Re: [Perfctr-devel] Re: quick overview of the perfmon2 interface

From: David Gibson <>
Date: 2005-12-21 10:52:45
On Tue, Dec 20, 2005 at 02:51:56AM -0800, Andrew Morton wrote:
> Stephane Eranian <> wrote:
> > 	or create full sampling measurements.
> > ...
> > 
> > 	Sampling is supported at the user level and also at the kernel level with
> > 	the ability to use a kernel-level sampling buffer. The format of the kernel
> > 	sampling buffer is implemented by a kernel pluggable module. As such it is
> > 	very easy to develop a custom format without any modification to the
> > 	interface nor its implementation.
> Why would one want to change the format of the sampling buffer?
> Would much simplification be realised if we were to remove this option?
> > 	To compensate for limitations of many PMU, such as a small number of
> > 	counters, the interface also exports the notion of event sets and allows
> > 	applications to multiplex sets, thereby allowing more events to be
> > 	measured in a single run than there are actual counters.
> > 
> > 	The PMU register description is implemented by a kernel pluggable module
> > 	thereby allowing new hardware to be supported without the need to wait
> > 	for the next release of the kernel.
> Is that option important, or likely to be useful?  Are you sure there isn't
> some overdesign here?

Heh, I've been wondering that for some time.  It's better than it

> > 	- pfm_load_context(int fd, pfarg_load_t *load)
> > 
> > 	   Attach a perfmon context to either a thread or a processor. In the
> > 	   case of a thread, the thread id is passed. In the case of a
> > 	   processor, the context is bound to the CPU on which the call is
> > 	   performed.
> Why should userspace concern itself with a particular CPU?  That's really
> only valid if the process has bound itself to a single CPU?  If the CPU is
> fully virtuialised by perfmon (it is) then why do we care about individual
> CPU instances?

This option is for a context monitoring the whole system, rather than
a single thread, which you sometimes want to do (because one thread's
actions could have an impact on others, for example).  But a context
can't sensibly track more than one thing simultaneously executing, so
it needs to be bound to a particular CPU.  In practice such a context
would almost invariably be used as part of a 1-per-cpu set of contexts
the results ultimately aggregated.

> > 	A system-wide context allows a tool to monitor all activities on one
> > 	processor, i.e, across all threads. Full System-wide monitoring in an
> > 	SMP system is achieved by creating and binding a perfmon context on
> > 	each processor.
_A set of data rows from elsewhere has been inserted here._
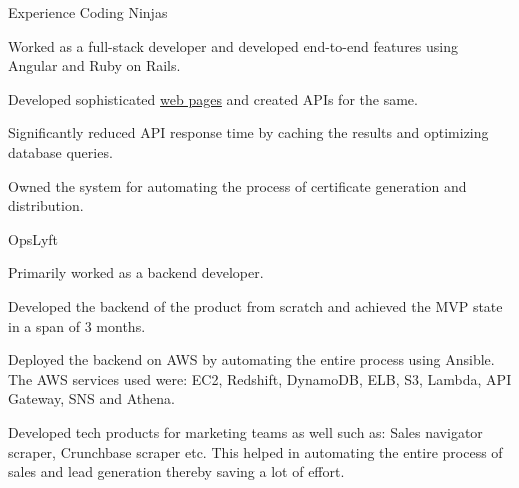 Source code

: \documentclass[]{resume-knyte}
\begin{document}
\begin{topic}{Experience}
    {Coding Ninjas}
    {\begin{tightitemize}
        \item Worked as a full-stack developer and developed end-to-end features using Angular and Ruby on Rails.
        \item Developed sophisticated \href{https://www.codingninjas.com/courses/premium-foundation-course}{web pages} and created APIs for the same.
        \item Significantly reduced API response time by caching the results and optimizing database queries.
        \item Owned the system for automating the process of certificate generation and distribution.
    \end{tightitemize}}
    {OpsLyft}
    {\begin{tightitemize}
        \item Primarily worked as a backend developer.
        \item Developed the backend of the product from scratch and achieved the MVP state in a span of 3 months.
        \item Deployed the backend on AWS by automating the entire process using Ansible. The AWS services used were: EC2, Redshift, DynamoDB, ELB, S3, Lambda, API Gateway, SNS and Athena.
        \item Developed tech products for marketing teams as well such as: Sales navigator scraper, Crunchbase scraper etc. This helped in automating the entire process of sales and lead generation thereby saving a lot of effort.
    \end{tightitemize}}
\end{topic}
\end{document}

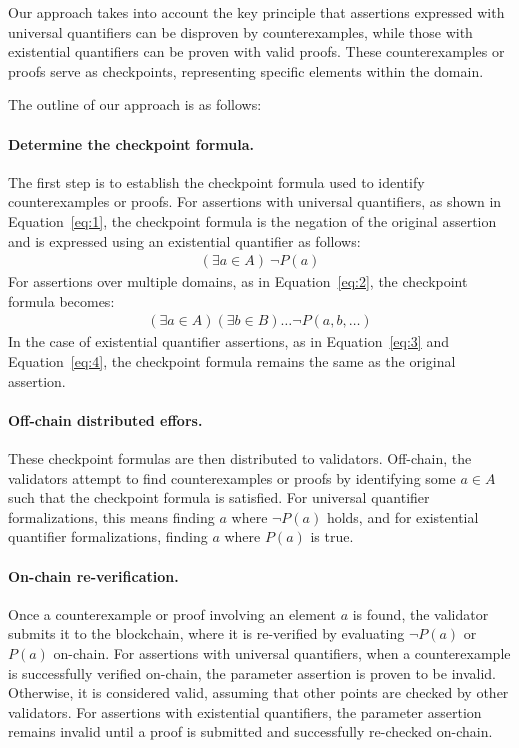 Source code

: \documentclass[runningheads]{llncs}
\begin{document}
Our approach takes into account the key principle that assertions expressed with universal quantifiers can be disproven by counterexamples, while those with existential quantifiers can be proven with valid proofs. These counterexamples or proofs serve as checkpoints, representing specific elements within the domain. 

The outline of our approach is as follows:
\paragraph{\textbf{Determine the checkpoint formula.}}
The first step is to establish the checkpoint formula used to identify counterexamples or proofs. For assertions with universal quantifiers, as shown in Equation~\ref{eq:1}, the checkpoint formula is the negation of the original assertion and is expressed using an existential quantifier as follows: 
\begin{gather}
\label{eq:9}
(\exists a \in A) \ \neg P(a)
\end{gather}
For assertions over multiple domains, as in Equation~\ref{eq:2}, the checkpoint formula becomes:
\begin{gather}
\label{eq:10}
(\exists a \in A) (\exists b \in B) \dots  \neg P(a, b, \dots)
\end{gather}
In the case of existential quantifier assertions, as in Equation~\ref{eq:3} and Equation~\ref{eq:4}, the checkpoint formula remains the same as the original assertion.
\paragraph{\textbf{Off-chain distributed effors.}}These checkpoint formulas are then distributed to validators. Off-chain, the validators attempt to find counterexamples or proofs by identifying some \( a \in A \) such that the checkpoint formula is satisfied. For universal quantifier formalizations, this means finding \( a \) where \( \neg P(a) \) holds, and for existential quantifier formalizations, finding \( a \) where \( P(a) \) is true.
\paragraph{\textbf{On-chain re-verification.}} Once a counterexample or proof involving an element \( a \) is found, the validator submits it to the blockchain, where it is re-verified by evaluating \( \neg P(a) \) or \( P(a) \) on-chain. For assertions with universal quantifiers, when a counterexample is successfully verified on-chain, the parameter assertion is proven to be invalid. Otherwise, it is considered valid, assuming that other points are checked by other validators. For assertions with existential quantifiers, the parameter assertion remains invalid until a proof is submitted and successfully re-checked on-chain.
\end{document}
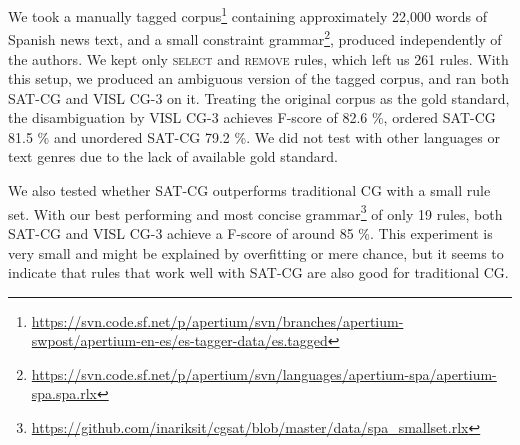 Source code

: We took a manually tagged
corpus\footnote{\url{https://svn.code.sf.net/p/apertium/svn/branches/apertium-swpost/apertium-en-es/es-tagger-data/es.tagged}}
containing approximately 22,000 words of Spanish news text, 
and a small constraint grammar\footnote{\url{https://svn.code.sf.net/p/apertium/svn/languages/apertium-spa/apertium-spa.spa.rlx}}, produced independently of the authors.
We kept only \textsc{select} and \textsc{remove} rules, which left us 261 rules.
With this setup, we produced an ambiguous version of the tagged
corpus, and ran both SAT-CG and VISL CG-3 on it.
Treating the original corpus as the gold standard, the disambiguation
by  VISL CG-3 achieves F-score of 82.6 \%, ordered SAT-CG 81.5 \%  and
unordered SAT-CG 79.2 \%. 
We did not test with other languages or text genres due to the lack of
available gold standard.

We also tested whether SAT-CG outperforms traditional CG with a
small rule set. With our best performing and most concise
grammar\footnote{\url{https://github.com/inariksit/cgsat/blob/master/data/spa\_smallset.rlx}}
of only 19 rules, both SAT-CG and VISL CG-3  achieve a F-score of
around 85 \%. This experiment is very small and might be explained by
overfitting or mere chance, but it seems to indicate that rules that
work well with SAT-CG are also good for traditional CG.





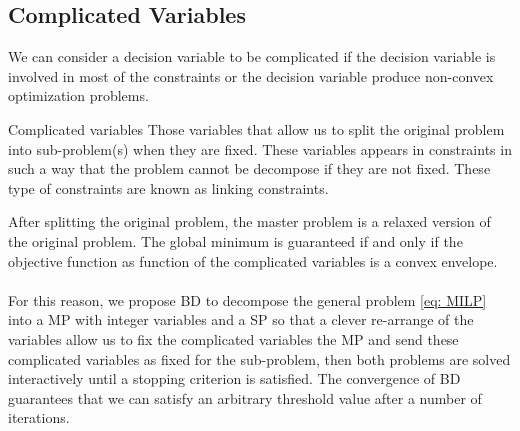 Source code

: \subsection{Complicated Variables}
We can consider a decision variable to be complicated if the decision variable is involved in most of the constraints or the decision variable produce non-convex optimization problems. 
\begin{definition}{Complicated variables}{}
Those variables that allow us to split the original problem into sub-problem(s) when they are fixed. These variables appears in constraints in such a way that the problem cannot be decompose if they are not fixed. These type of constraints are known as linking constraints. 
\end{definition}
After splitting the original problem, the master problem is a relaxed version of the original problem. The global minimum is guaranteed if and only if the objective function as function of the complicated variables is a convex envelope.\\\\
For this reason, we propose BD to decompose the general problem \eqref{eq: MILP} into a MP with integer variables and a SP so that a clever re-arrange of the variables allow us to fix the complicated variables the MP and send these complicated variables as fixed for the sub-problem, then both problems are solved interactively until a stopping criterion is satisfied. The convergence of BD\,\cite{Sahinidis1991BDConvergence} guarantees that we can satisfy an arbitrary threshold value after a number of iterations.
By construction, a perfmon context can only be bound
> > 	to one processor at a time.  This design choice is motivated by the
> > 	desire to enforce locality and to simplify the kernel implementation.
> hm.  I'm surprised at such a CPU-centric approach.  I'd have expected to
> see a more task-centric model.

It is task-centric, usually.  The CPU binding is only when doing
full-system monitoring.  The above is a bit unclear, giving undue
emphasis to the per-CPU case: the point is that (from the kernel's
point of view) a context can only ever be active on one CPU at a time.
For a thread-virtualized context (the common case) that happens
automatically because the thread can't run on multiple CPUs at once,
for a full system monitoring context the binding must be explicit instead.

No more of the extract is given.